[Records to process Boundary: Start]

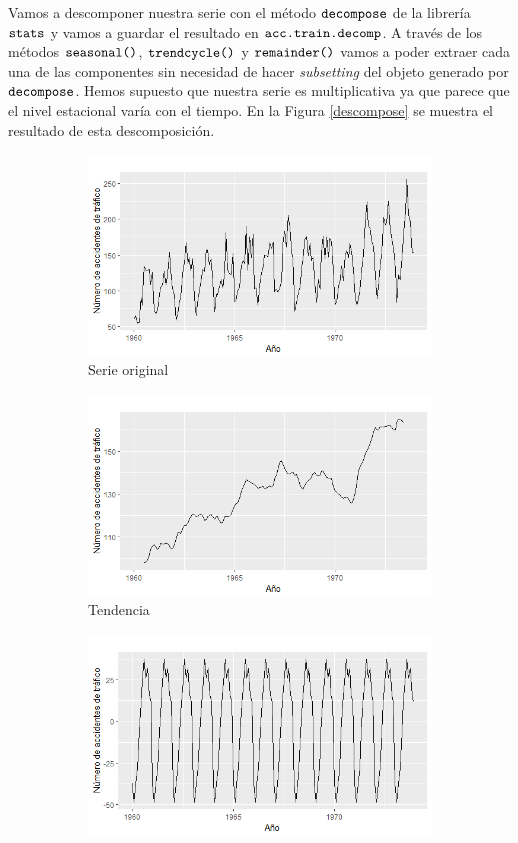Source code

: Vamos a descomponer nuestra serie con el método $\verb!decompose!$ de la librería $\verb!stats!$ y vamos a guardar el resultado en $\verb!acc.train.decomp!$. A través de los métodos $\verb!seasonal()!$, $\verb!trendcycle()!$ y $\verb!remainder()!$ vamos a poder extraer cada una de las componentes sin necesidad de hacer \textit{subsetting} del objeto generado por $\verb!decompose!$. Hemos supuesto que nuestra serie es multiplicativa ya que parece que el nivel estacional varía con el tiempo. En la Figura \ref{descompose} se muestra el resultado de esta descomposición.
\begin{figure} [t]
\begin{subfigure}{.5\textwidth}
  \centering
  \includegraphics[width=.8\linewidth]{Images/Modelizacion/33-serie.png}
  \caption{Serie original}
  \label{fig:sfig1}
\end{subfigure}
\begin{subfigure}{.5\textwidth}
  \centering
  \includegraphics[width=.8\linewidth]{Images/Modelizacion/33-tend.png}
  \caption{Tendencia}
  \label{fig:sfig2}
\end{subfigure}
\begin{subfigure}{.5\textwidth}
  \centering
  \includegraphics[width=.8\linewidth]{Images/Modelizacion/33-season.png}

\end{subfigure}
\end{figure}
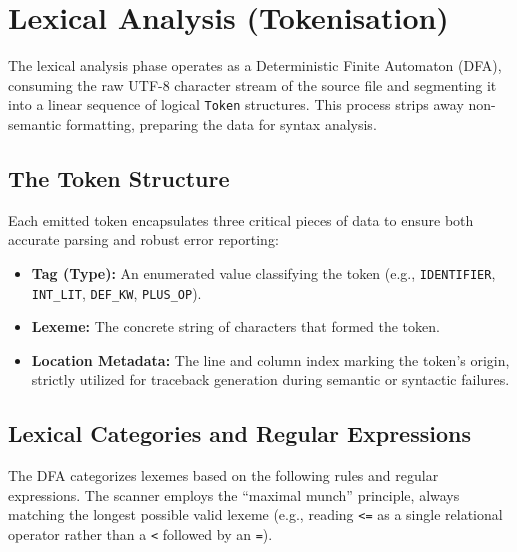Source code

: \documentclass[11pt, a4paper]{article}
\begin{document}
\section{Lexical Analysis (Tokenisation)}

\noindent
The lexical analysis phase operates as a Deterministic Finite Automaton (DFA), consuming the raw UTF-8 character stream of the source file and segmenting it into a linear sequence of logical \texttt{Token} structures. This process strips away non-semantic formatting, preparing the data for syntax analysis.

\subsection{The Token Structure}

Each emitted token encapsulates three critical pieces of data to ensure both accurate parsing and robust error reporting:
\begin{itemize}
    \item \textbf{Tag (Type):} An enumerated value classifying the token (e.g., \texttt{IDENTIFIER}, \texttt{INT\_LIT}, \texttt{DEF\_KW}, \texttt{PLUS\_OP}).
    \item \textbf{Lexeme:} The concrete string of characters that formed the token.
    \item \textbf{Location Metadata:} The line and column index marking the token's origin, strictly utilized for traceback generation during semantic or syntactic failures.
\end{itemize}

\subsection{Lexical Categories and Regular Expressions}

The DFA categorizes lexemes based on the following rules and regular expressions. The scanner employs the ``maximal munch'' principle, always matching the longest possible valid lexeme (e.g., reading \texttt{<=} as a single relational operator rather than a \texttt{<} followed by an \texttt{=}).
\end{document}
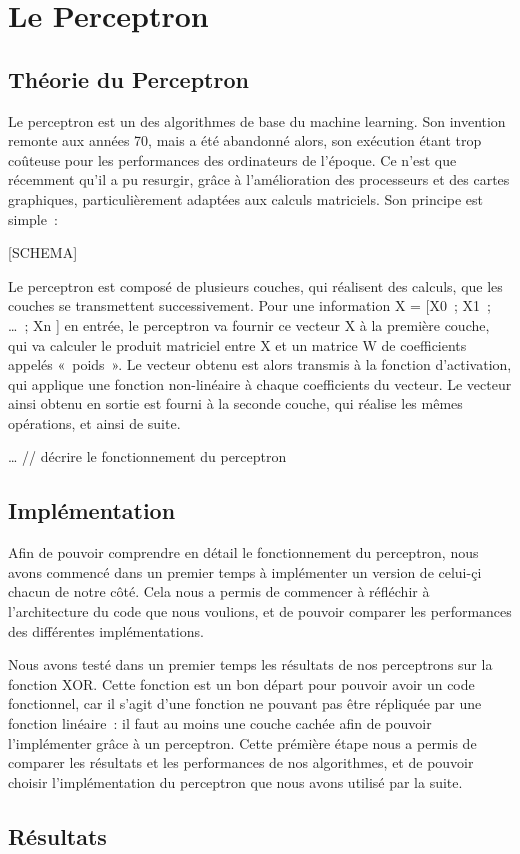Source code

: \section{Le Perceptron}
\fancyhead[R]{\textit{\nouppercase{\leftmark}}}

\subsection{Théorie du Perceptron}

Le perceptron est un des algorithmes de base du machine learning. Son invention remonte aux années 70, mais a été abandonné alors, 
son exécution étant trop coûteuse pour les performances des ordinateurs de l’époque. Ce n’est que récemment qu’il a pu resurgir, grâce 
à l’amélioration des processeurs et des cartes graphiques, particulièrement adaptées aux calculs matriciels.
Son principe est simple : 

[SCHEMA]

Le perceptron est composé de plusieurs couches, qui réalisent des calculs, que les couches se transmettent successivement. Pour une 
information X  = [X0 ; X1 ; … ; Xn ] en entrée, le perceptron va fournir ce vecteur X à la première couche, qui va calculer le produit 
matriciel entre X et un matrice W de coefficients appelés « poids ». Le vecteur obtenu est alors transmis à la fonction d’activation, 
qui applique une fonction non-linéaire à chaque coefficients du vecteur. Le vecteur ainsi obtenu en sortie est fourni à la seconde couche, 
qui réalise les mêmes opérations, et ainsi de suite. 

… // décrire le fonctionnement du perceptron


\subsection{Implémentation}

Afin de pouvoir comprendre en détail le fonctionnement du perceptron, nous avons commencé dans un premier temps à implémenter un version 
de celui-çi chacun de notre côté. Cela nous a permis de commencer  à réfléchir à l’architecture du code que nous voulions, et de pouvoir 
comparer les performances des différentes implémentations. 

Nous avons testé dans un premier temps les résultats de nos perceptrons sur la fonction XOR. Cette fonction est un bon départ pour pouvoir 
avoir un code fonctionnel, car il s’agit d’une fonction ne pouvant pas être répliquée par une fonction linéaire : il faut au moins une couche 
cachée afin de pouvoir l’implémenter grâce à un perceptron. 
Cette prémière étape nous a permis de comparer les résultats et les performances de nos algorithmes, et de pouvoir choisir l’implémentation 
du perceptron que nous avons utilisé par la suite.


\subsection{Résultats}



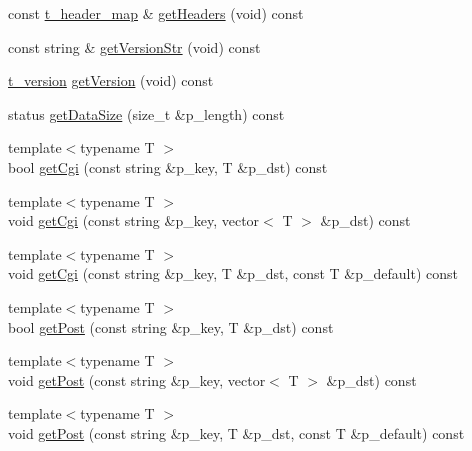 \begin{DoxyCompactItemize}
\item 
const \hyperlink{classxtd_1_1network_1_1http_1_1Request_aeaf2a69c884e81983aebaf36518c310e}{t\-\_\-header\-\_\-map} \& \hyperlink{classxtd_1_1network_1_1http_1_1Request_abbe34833ea46c5a794c7c49796a192c3}{get\-Headers} (void) const 
\item 
const string \& \hyperlink{classxtd_1_1network_1_1http_1_1Request_a609f7328025e89fd8325677212ab307b}{get\-Version\-Str} (void) const 
\item 
\hyperlink{classxtd_1_1network_1_1http_1_1Request_ad1842a3667ff0a96222bb69262cda536}{t\-\_\-version} \hyperlink{classxtd_1_1network_1_1http_1_1Request_acdf8a64d92f997aa7a0eaf7fc07cf897}{get\-Version} (void) const 
\item 
status \hyperlink{classxtd_1_1network_1_1http_1_1Request_a90a878fc6498d5594617329da39d1ac5}{get\-Data\-Size} (size\-\_\-t \&p\-\_\-length) const 
\item 
{\footnotesize template$<$typename T $>$ }\\bool \hyperlink{classxtd_1_1network_1_1http_1_1Request_a7af5942f7505ac377c8017f51b24854e}{get\-Cgi} (const string \&p\-\_\-key, T \&p\-\_\-dst) const 
\item 
{\footnotesize template$<$typename T $>$ }\\void \hyperlink{classxtd_1_1network_1_1http_1_1Request_adc71d7250d7064b513b619091b0a6961}{get\-Cgi} (const string \&p\-\_\-key, vector$<$ T $>$ \&p\-\_\-dst) const 
\item 
{\footnotesize template$<$typename T $>$ }\\void \hyperlink{classxtd_1_1network_1_1http_1_1Request_ad1efea31852175056b036fdd2df71135}{get\-Cgi} (const string \&p\-\_\-key, T \&p\-\_\-dst, const T \&p\-\_\-default) const 
\item 
{\footnotesize template$<$typename T $>$ }\\bool \hyperlink{classxtd_1_1network_1_1http_1_1Request_a052d76c6e9f2d8eede058c7d2fddd9ef}{get\-Post} (const string \&p\-\_\-key, T \&p\-\_\-dst) const 
\item 
{\footnotesize template$<$typename T $>$ }\\void \hyperlink{classxtd_1_1network_1_1http_1_1Request_a073d8eef444c0d981e3bd5137e13de3b}{get\-Post} (const string \&p\-\_\-key, vector$<$ T $>$ \&p\-\_\-dst) const 
\item 
{\footnotesize template$<$typename T $>$ }\\void \hyperlink{classxtd_1_1network_1_1http_1_1Request_ab4b8f57135d2f6d1e622ae5fe81c1ca7}{get\-Post} (const string \&p\-\_\-key, T \&p\-\_\-dst, const T \&p\-\_\-default) const 

\end{DoxyCompactItemize}
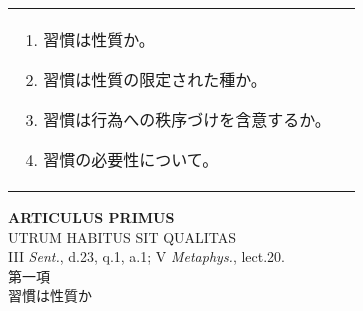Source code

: \documentclass[10pt]{jsarticle} %
\begin{document}
\begin{longtable}{p{21em}p{21em}}
\begin{enumerate}
 \item 習慣は性質か。
 \item 習慣は性質の限定された種か。
 \item 習慣は行為への秩序づけを含意するか。
 \item 習慣の必要性について。
\end{enumerate}




\end{longtable}

\newpage
{}
\begin{center}
{\Large {\bf ARTICULUS PRIMUS}}\\
{\large UTRUM HABITUS SIT QUALITAS}\\
{\footnotesize III {\itshape Sent.}, d.23, q.1, a.1; V {\itshape
 Metaphys.}, lect.20.}\\
{\Large 第一項\\習慣は性質か}
\end{center}
\end{document}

[Records to process Boundary: End]

[Work order]
Return each line from the records that includes the word "Modelizacion".

[Task answer]
  \includegraphics[width=.8\linewidth]{Images/Modelizacion/33-serie.png}
  \includegraphics[width=.8\linewidth]{Images/Modelizacion/33-tend.png}
  \includegraphics[width=.8\linewidth]{Images/Modelizacion/33-season.png}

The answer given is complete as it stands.